§ **Extracted records**:
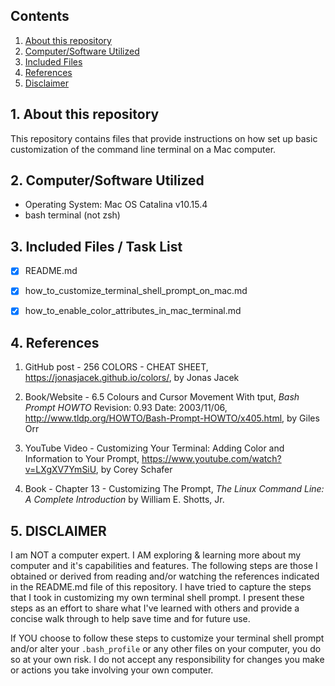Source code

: ## Contents

1. [About this repository](##About-this-repository)
2. [Computer/Software Utilized](##Computer/Software-Utilized)
3. [Included Files](##Included-Files)
4. [References](##References)
5. [Disclaimer](##Disclaimer)

## 1. About this repository

This repository contains files that provide instructions on how set up basic customization of the command line terminal on a Mac computer.

## 2. Computer/Software Utilized
* Operating System:  Mac OS Catalina v10.15.4
* bash terminal (not zsh)

## 3. Included Files / Task List
- [X] README.md  
- [X] how_to_customize_terminal_shell_prompt_on_mac.md  
- [X] how_to_enable_color_attributes_in_mac_terminal.md


## 4. References
1. GitHub post - 256 COLORS - CHEAT SHEET, https://jonasjacek.github.io/colors/, by Jonas Jacek

2. Book/Website - 6.5 Colours and Cursor Movement With tput, *Bash Prompt HOWTO* Revision: 0.93 Date: 2003/11/06, http://www.tldp.org/HOWTO/Bash-Prompt-HOWTO/x405.html, by Giles Orr

3. YouTube Video - Customizing Your Terminal: Adding Color and Information to Your Prompt, https://www.youtube.com/watch?v=LXgXV7YmSiU, by Corey Schafer

4. Book - Chapter 13 - Customizing The Prompt, *The Linux Command Line:  A Complete Introduction* by William E. Shotts, Jr.

## 5. DISCLAIMER

I am NOT a computer expert. I AM exploring & learning more about my computer and it's capabilities and features. The following steps are those I obtained or derived from reading and/or watching the references indicated in the README.md file of this repository. I have tried to capture the steps that I took in customizing my own terminal shell prompt. I present these steps as an effort to share what I've learned with others and provide a concise walk through to help save time and for future use. 

If YOU choose to follow these steps to customize your terminal shell prompt and/or alter your `.bash_profile` or any other files on your computer, you do so at your own risk. I do not accept any responsibility for changes you make or actions you take involving your own computer.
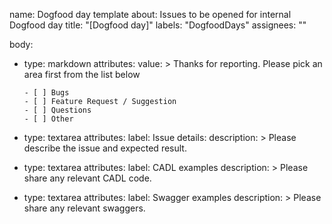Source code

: name: Dogfood day template
about: Issues to be opened for internal Dogfood day
title: "[Dogfood day]"
labels: "DogfoodDays"
assignees: ""

body:

- type: markdown
  attributes:
  value: >
  Thanks for reporting. Please pick an area first from the list below

      - [ ] Bugs
      - [ ] Feature Request / Suggestion
      - [ ] Questions
      - [ ] Other

- type: textarea
  attributes:
  label: Issue details:
  description: >
  Please describe the issue and expected result.
- type: textarea
  attributes:
  label: CADL examples
  description: >
  Please share any relevant CADL code.
- type: textarea
  attributes:
  label: Swagger examples
  description: >
  Please share any relevant swaggers.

§ **Problem to work on**:
Which lines in the records above contain the string "Utilized"? Copy each one.

§ **Answer to this task**:
2. [Computer/Software Utilized](##Computer/Software-Utilized)
## 2. Computer/Software Utilized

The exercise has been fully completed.